═════ DATASET ENTRIES ═════

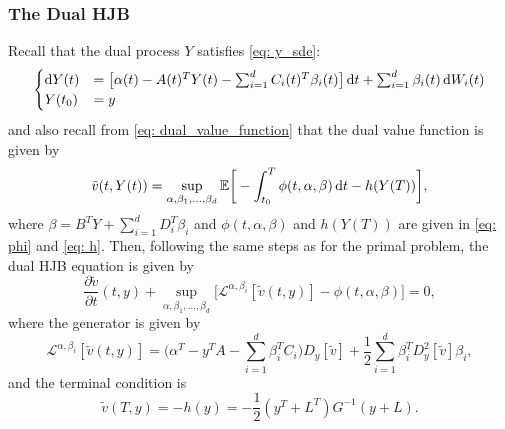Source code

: \subsubsection{The Dual HJB}
Recall that the dual process $Y$ satisfies \eqref{eq: y_sde}:
\begin{equation*}
    \begin{cases}
        \mathop{}\!\mathrm{d} Y(t) &= \big[ \alpha(t) - A(t)^T Y(t) - \sum_{i=1}^d C_i(t)^T \beta_i(t)\big]\mathop{}\!\mathrm{d} t + \sum_{i=1}^d \beta_i(t) \mathop{}\!\mathrm{d} W_i(t)\\
        Y(t_0) &= y
    \end{cases}
\end{equation*}
and also recall from \eqref{eq: dual_value_function} that the dual value function is given by
\begin{equation*}
    \tilde{v}(t, Y(t)) = \sup_{\alpha, \beta_1, \dots, \beta_d} \mathbb{E} \bigg[ - \int_{t_0}^T \phi(t, \alpha, \beta) \mathop{}\!\mathrm{d} t - h(Y(T)) \bigg],
\end{equation*}
where $\beta = B^T Y + \sum_{i=1}^d D_i^T \beta_i$ and $\phi(t,\alpha, \beta)$ and $h(Y(T))$ are given in \eqref{eq: phi} and \eqref{eq: h}. Then, following the same steps as for the primal problem, the dual HJB equation is given by
\begin{equation*}
    \frac{\partial \tilde{v}}{\partial t} (t, y) + \sup_{\alpha, \beta_1, \dots, \beta_d} \big[\mathcal{L}^{\alpha, \beta_i}[\tilde{v}(t,y)] - \phi(t, \alpha, \beta) \big] = 0, %
\end{equation*}
where the generator is given by
\begin{equation*}
    \mathcal{L}^{\alpha, \beta_i}[\tilde{v}(t, y)] = \bigg(\alpha^T - y^T A - \sum_{i=1}^d \beta_i^T C_i\bigg)D_y[\tilde{v}] + \frac12 \sum_{i=1}^d \beta_i^T D_y^2[\tilde{v}] \beta_i,
\end{equation*}
and the terminal condition is
\begin{equation*}
    \tilde{v}(T,y) = - h(y) = - \frac12 (y^T + L^T) G^{-1} (y+ L).
\end{equation*}

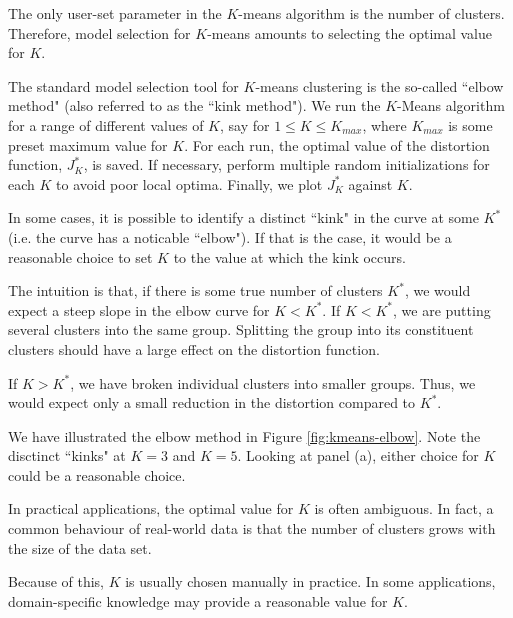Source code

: \documentclass[final,3p,times,twocolumn]{elsarticle}
\begin{document}
The only user-set parameter in the $K$-means algorithm is the number of clusters.
Therefore, model selection for $K$-means amounts to selecting the optimal value for $K$.

The standard model selection tool for $K$-means clustering is the so-called ``elbow method" (also referred to as the ``kink method").
We run the $K$-Means algorithm for a range of different values of $K$, say for $1 \leq K \leq K_{max}$, where $K_{max}$ is some preset maximum value for $K$.
For each run, the optimal value of the distortion function, $J^*_K$, is saved.
If necessary, perform multiple random initializations for each $K$ to avoid poor local optima.
Finally, we plot $J_K^*$ against $K$.

In some cases, it is possible to identify a distinct ``kink" in the curve at some $K^*$ (i.e. the curve has a noticable ``elbow").
If that is the case, it would be a reasonable choice to set $K$ to the value at which the kink occurs.

The intuition is that, if there is some true number of clusters $K^*$, we would expect a steep slope in the elbow curve for $K < K^*$.
If $K < K^*$, we are putting several clusters into the same group. 
Splitting the group into its constituent clusters should have a large effect on the distortion function.

If $K > K^*$, we have broken individual clusters into smaller groups.
Thus, we would expect only a small reduction in the distortion compared to $K^*$.

We have illustrated the elbow method in Figure \ref{fig:kmeans-elbow}.
Note the disctinct ``kinks" at $K=3$ and $K=5$.
Looking at panel (a), either choice for $K$ could be a reasonable choice.

In practical applications, the optimal value for $K$ is often ambiguous.
In fact, a common behaviour of real-world data is that the number of clusters grows with the size of the data set.

Because of this, $K$ is usually chosen manually in practice.
In some applications, domain-specific knowledge may provide a reasonable value for $K$.
\end{document}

═════

ASSIGNED TASK:
Starting with the first entry and ending with the last, reproduce the listing exactly, without its pictures.

SOLUTION BELOW:
Source code

: \subsubsection{The Dual HJB}
Recall that the dual process $Y$ satisfies \eqref{eq: y_sde}:
\begin{equation*}
    \begin{cases}
        \mathop{}\!\mathrm{d} Y(t) &= \big[ \alpha(t) - A(t)^T Y(t) - \sum_{i=1}^d C_i(t)^T \beta_i(t)\big]\mathop{}\!\mathrm{d} t + \sum_{i=1}^d \beta_i(t) \mathop{}\!\mathrm{d} W_i(t)\\
        Y(t_0) &= y
    \end{cases}
\end{equation*}
and also recall from \eqref{eq: dual_value_function} that the dual value function is given by
\begin{equation*}
    \tilde{v}(t, Y(t)) = \sup_{\alpha, \beta_1, \dots, \beta_d} \mathbb{E} \bigg[ - \int_{t_0}^T \phi(t, \alpha, \beta) \mathop{}\!\mathrm{d} t - h(Y(T)) \bigg],
\end{equation*}
where $\beta = B^T Y + \sum_{i=1}^d D_i^T \beta_i$ and $\phi(t,\alpha, \beta)$ and $h(Y(T))$ are given in \eqref{eq: phi} and \eqref{eq: h}. Then, following the same steps as for the primal problem, the dual HJB equation is given by
\begin{equation*}
    \frac{\partial \tilde{v}}{\partial t} (t, y) + \sup_{\alpha, \beta_1, \dots, \beta_d} \big[\mathcal{L}^{\alpha, \beta_i}[\tilde{v}(t,y)] - \phi(t, \alpha, \beta) \big] = 0, %
\end{equation*}
where the generator is given by
\begin{equation*}
    \mathcal{L}^{\alpha, \beta_i}[\tilde{v}(t, y)] = \bigg(\alpha^T - y^T A - \sum_{i=1}^d \beta_i^T C_i\bigg)D_y[\tilde{v}] + \frac12 \sum_{i=1}^d \beta_i^T D_y^2[\tilde{v}] \beta_i,
\end{equation*}
and the terminal condition is
\begin{equation*}
    \tilde{v}(T,y) = - h(y) = - \frac12 (y^T + L^T) G^{-1} (y+ L).
\end{equation*}

Source code

: \documentclass[final,3p,times,twocolumn]{elsarticle}
\begin{document}
The only user-set parameter in the $K$-means algorithm is the number of clusters.
Therefore, model selection for $K$-means amounts to selecting the optimal value for $K$.

The standard model selection tool for $K$-means clustering is the so-called ``elbow method" (also referred to as the ``kink method").
We run the $K$-Means algorithm for a range of different values of $K$, say for $1 \leq K \leq K_{max}$, where $K_{max}$ is some preset maximum value for $K$.
For each run, the optimal value of the distortion function, $J^*_K$, is saved.
If necessary, perform multiple random initializations for each $K$ to avoid poor local optima.
Finally, we plot $J_K^*$ against $K$.

In some cases, it is possible to identify a distinct ``kink" in the curve at some $K^*$ (i.e. the curve has a noticable ``elbow").
If that is the case, it would be a reasonable choice to set $K$ to the value at which the kink occurs.

The intuition is that, if there is some true number of clusters $K^*$, we would expect a steep slope in the elbow curve for $K < K^*$.
If $K < K^*$, we are putting several clusters into the same group. 
Splitting the group into its constituent clusters should have a large effect on the distortion function.

If $K > K^*$, we have broken individual clusters into smaller groups.
Thus, we would expect only a small reduction in the distortion compared to $K^*$.

We have illustrated the elbow method in Figure \ref{fig:kmeans-elbow}.
Note the disctinct ``kinks" at $K=3$ and $K=5$.
Looking at panel (a), either choice for $K$ could be a reasonable choice.

In practical applications, the optimal value for $K$ is often ambiguous.
In fact, a common behaviour of real-world data is that the number of clusters grows with the size of the data set.

Because of this, $K$ is usually chosen manually in practice.
In some applications, domain-specific knowledge may provide a reasonable value for $K$.
\end{document}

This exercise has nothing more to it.